Regulation and Commercialization

Fosun said it would instead focus on seeking Chinese regulatory approval for BioNTech's other candidate BNT162b2 which was already in Phase III trials by Pfizer since July. Fosun would apply for a bridge study on BNT162b2, designed to test if the large trial data done overseas could be extrapolated to the populace of China.

In early August, Fosun and BioNTech signed an agreement with HKSE-listed Jacobson Pharma to supply 10 million doses of BNT162b2 to Hong Kong and Macau.

On 6 November, Fosun was hopeful BNT162b2 could be available in China as soon as it became available in the United States and Europe. On 20 November, Pfizer applied for emergency use approval from the Food and Drug Administration for BNT162b2.

==Shareholders==
Fosun Pharmaceutical had two classes of ordinary share: A shares which only traded in mainland China as well as H share which only traded in Hong Kong.

As of 31 December 2017, there was 2,011,190,000 number of A shares and 483,941,000 number of H shares, for a total of 2,495,131,000, which Fosun International's wholly owned subsidiary, Fosun High Technology, owned 936,575,490 and 9,989,000 number of shares respectively.

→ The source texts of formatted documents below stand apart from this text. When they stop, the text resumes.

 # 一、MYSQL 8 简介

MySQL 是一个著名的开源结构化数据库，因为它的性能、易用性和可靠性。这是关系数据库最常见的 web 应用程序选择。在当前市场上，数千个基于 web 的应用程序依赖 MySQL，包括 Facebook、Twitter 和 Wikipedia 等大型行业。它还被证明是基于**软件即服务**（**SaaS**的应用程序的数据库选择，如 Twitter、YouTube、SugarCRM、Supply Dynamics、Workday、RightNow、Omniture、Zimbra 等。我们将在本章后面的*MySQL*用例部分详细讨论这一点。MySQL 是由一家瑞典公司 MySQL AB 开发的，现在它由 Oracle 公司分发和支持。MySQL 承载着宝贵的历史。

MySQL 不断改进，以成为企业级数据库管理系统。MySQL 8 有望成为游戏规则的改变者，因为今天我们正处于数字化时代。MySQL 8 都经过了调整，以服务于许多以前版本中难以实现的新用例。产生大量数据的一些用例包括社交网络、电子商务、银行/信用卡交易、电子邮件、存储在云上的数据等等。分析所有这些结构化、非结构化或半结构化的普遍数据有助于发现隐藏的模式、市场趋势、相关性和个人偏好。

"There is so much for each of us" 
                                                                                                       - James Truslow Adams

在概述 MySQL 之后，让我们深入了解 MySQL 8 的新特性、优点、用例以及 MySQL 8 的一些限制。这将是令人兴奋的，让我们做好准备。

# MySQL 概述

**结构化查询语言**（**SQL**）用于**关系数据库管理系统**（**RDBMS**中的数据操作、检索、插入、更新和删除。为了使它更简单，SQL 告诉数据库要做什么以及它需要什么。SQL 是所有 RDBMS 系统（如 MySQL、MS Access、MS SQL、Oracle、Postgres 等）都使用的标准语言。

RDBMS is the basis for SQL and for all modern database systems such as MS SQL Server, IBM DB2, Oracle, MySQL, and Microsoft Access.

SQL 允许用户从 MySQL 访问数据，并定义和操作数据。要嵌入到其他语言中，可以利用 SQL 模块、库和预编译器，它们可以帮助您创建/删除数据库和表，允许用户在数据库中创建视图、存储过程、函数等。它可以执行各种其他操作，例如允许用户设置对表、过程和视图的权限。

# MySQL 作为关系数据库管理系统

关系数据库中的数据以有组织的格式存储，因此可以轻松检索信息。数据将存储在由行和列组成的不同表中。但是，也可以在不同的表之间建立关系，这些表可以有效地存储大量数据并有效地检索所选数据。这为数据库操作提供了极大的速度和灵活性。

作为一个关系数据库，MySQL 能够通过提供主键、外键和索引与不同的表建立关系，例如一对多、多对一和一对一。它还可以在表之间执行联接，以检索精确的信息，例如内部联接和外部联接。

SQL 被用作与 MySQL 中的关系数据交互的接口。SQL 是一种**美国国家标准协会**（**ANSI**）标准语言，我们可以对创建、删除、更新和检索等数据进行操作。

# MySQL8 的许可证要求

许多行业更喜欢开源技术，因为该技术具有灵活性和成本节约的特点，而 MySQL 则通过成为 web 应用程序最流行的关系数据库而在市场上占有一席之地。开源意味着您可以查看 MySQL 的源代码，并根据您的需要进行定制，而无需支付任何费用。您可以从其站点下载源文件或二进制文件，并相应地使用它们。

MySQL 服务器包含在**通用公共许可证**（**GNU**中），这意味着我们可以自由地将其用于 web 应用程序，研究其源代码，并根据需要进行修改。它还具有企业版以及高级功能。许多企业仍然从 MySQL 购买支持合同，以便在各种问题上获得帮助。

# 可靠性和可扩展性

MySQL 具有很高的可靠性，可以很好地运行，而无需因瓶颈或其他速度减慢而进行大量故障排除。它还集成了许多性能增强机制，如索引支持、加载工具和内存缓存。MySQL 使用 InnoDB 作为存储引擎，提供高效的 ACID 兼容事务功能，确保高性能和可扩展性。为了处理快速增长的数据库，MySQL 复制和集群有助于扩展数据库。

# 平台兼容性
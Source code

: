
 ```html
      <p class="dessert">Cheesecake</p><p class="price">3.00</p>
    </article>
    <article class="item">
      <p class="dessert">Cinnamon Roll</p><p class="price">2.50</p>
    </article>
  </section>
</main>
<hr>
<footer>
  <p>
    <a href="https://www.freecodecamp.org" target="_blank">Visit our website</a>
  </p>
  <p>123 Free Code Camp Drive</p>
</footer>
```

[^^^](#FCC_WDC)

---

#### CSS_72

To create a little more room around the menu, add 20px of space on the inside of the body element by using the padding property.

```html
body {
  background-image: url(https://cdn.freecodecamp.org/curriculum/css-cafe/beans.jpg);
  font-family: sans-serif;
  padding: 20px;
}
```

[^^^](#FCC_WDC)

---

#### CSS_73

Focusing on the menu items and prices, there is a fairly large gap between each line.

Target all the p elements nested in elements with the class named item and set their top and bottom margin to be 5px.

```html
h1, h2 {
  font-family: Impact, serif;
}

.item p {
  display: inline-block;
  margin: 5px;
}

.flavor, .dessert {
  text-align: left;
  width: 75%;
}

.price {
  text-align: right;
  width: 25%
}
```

Fosun High Technology also once owned 23.45% of the convertible bond (SSE:100196) of Fosun Pharma in 2003.

As of 31 December 2017, co-founder of Fosun High Technology and now co-owner of the parent company of Fosun International, Guo Guangchang and Wang Qunbin, still served as non-executive directors of Fosun Pharmaceutical. As of 31 July 2019, the market capitalization of the H share of Fosun Pharma was HK$12,943,004,725.